(Exercise material begins)

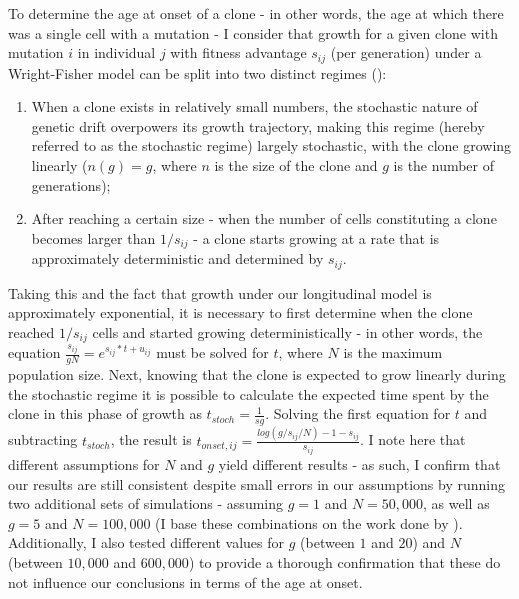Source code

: To determine the age at onset of a clone - in other words, the age at which there was a single cell with a mutation - I consider that growth for a given clone with mutation $i$ in individual $j$ with fitness advantage $s_{ij}$ (per generation) under a Wright-Fisher model can be split into two distinct regimes ():

\begin{enumerate}
    \item When a clone exists in relatively small numbers, the stochastic nature of genetic drift overpowers its growth trajectory, making this regime (hereby referred to as the stochastic regime) largely stochastic, with the clone growing linearly ($n(g) = g$, where $n$ is the size of the clone and $g$ is the number of generations);
    \item After reaching a certain size - when the number of cells constituting a clone becomes larger than $1/s_{ij}$ - a clone starts growing at a rate that is approximately deterministic and determined by $s_{ij}$.
\end{enumerate}

\begin{figure}
	\label{fig:wf-example}
\end{figure}

Taking this and the fact that growth under our longitudinal model is approximately exponential, it is necessary to first determine when the clone reached $1/s_{ij}$ cells and started growing deterministically - in other words, the equation $\frac{s_{ij}}{gN} = e^{s_{ij} * t + u_{ij}}$ must be solved for $t$, where $N$ is the maximum population size. Next, knowing that the clone is expected to grow linearly during the stochastic regime it is possible to calculate the expected time spent by the clone in this phase of growth as $t_{stoch} = \frac{1}{sg}$. Solving the first equation for $t$ and subtracting $t_{stoch}$, the result is $t_{onset,ij} = \frac{log(g/s_{ij}/N)-1-s_{ij}}{s_{ij}}$. I note here that different assumptions for $N$ and $g$ yield different results - as such, I confirm that our results are still consistent despite small errors in our assumptions by running two additional sets of simulations - assuming $g=1$ and $N=50,000$, as well as $g=5$ and $N=100,000$ (I base these combinations on the work done by  \cite{Lee-Six2018-lp}). Additionally, I also tested different values for $g$ (between $1$ and $20$) and $N$ (between $10,000$ and $600,000$) to provide a thorough confirmation that these do not influence our conclusions in terms of the age at onset.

(Exercise material ends)

Exercise: Without the images, print all of the lines above exactly.

Exercise response:
Source code

: To determine the age at onset of a clone - in other words, the age at which there was a single cell with a mutation - I consider that growth for a given clone with mutation $i$ in individual $j$ with fitness advantage $s_{ij}$ (per generation) under a Wright-Fisher model can be split into two distinct regimes ():

\begin{enumerate}
    \item When a clone exists in relatively small numbers, the stochastic nature of genetic drift overpowers its growth trajectory, making this regime (hereby referred to as the stochastic regime) largely stochastic, with the clone growing linearly ($n(g) = g$, where $n$ is the size of the clone and $g$ is the number of generations);
    \item After reaching a certain size - when the number of cells constituting a clone becomes larger than $1/s_{ij}$ - a clone starts growing at a rate that is approximately deterministic and determined by $s_{ij}$.
\end{enumerate}

\begin{figure}
	\label{fig:wf-example}
\end{figure}

Taking this and the fact that growth under our longitudinal model is approximately exponential, it is necessary to first determine when the clone reached $1/s_{ij}$ cells and started growing deterministically - in other words, the equation $\frac{s_{ij}}{gN} = e^{s_{ij} * t + u_{ij}}$ must be solved for $t$, where $N$ is the maximum population size. Next, knowing that the clone is expected to grow linearly during the stochastic regime it is possible to calculate the expected time spent by the clone in this phase of growth as $t_{stoch} = \frac{1}{sg}$. Solving the first equation for $t$ and subtracting $t_{stoch}$, the result is $t_{onset,ij} = \frac{log(g/s_{ij}/N)-1-s_{ij}}{s_{ij}}$. I note here that different assumptions for $N$ and $g$ yield different results - as such, I confirm that our results are still consistent despite small errors in our assumptions by running two additional sets of simulations - assuming $g=1$ and $N=50,000$, as well as $g=5$ and $N=100,000$ (I base these combinations on the work done by  \cite{Lee-Six2018-lp}). Additionally, I also tested different values for $g$ (between $1$ and $20$) and $N$ (between $10,000$ and $600,000$) to provide a thorough confirmation that these do not influence our conclusions in terms of the age at onset.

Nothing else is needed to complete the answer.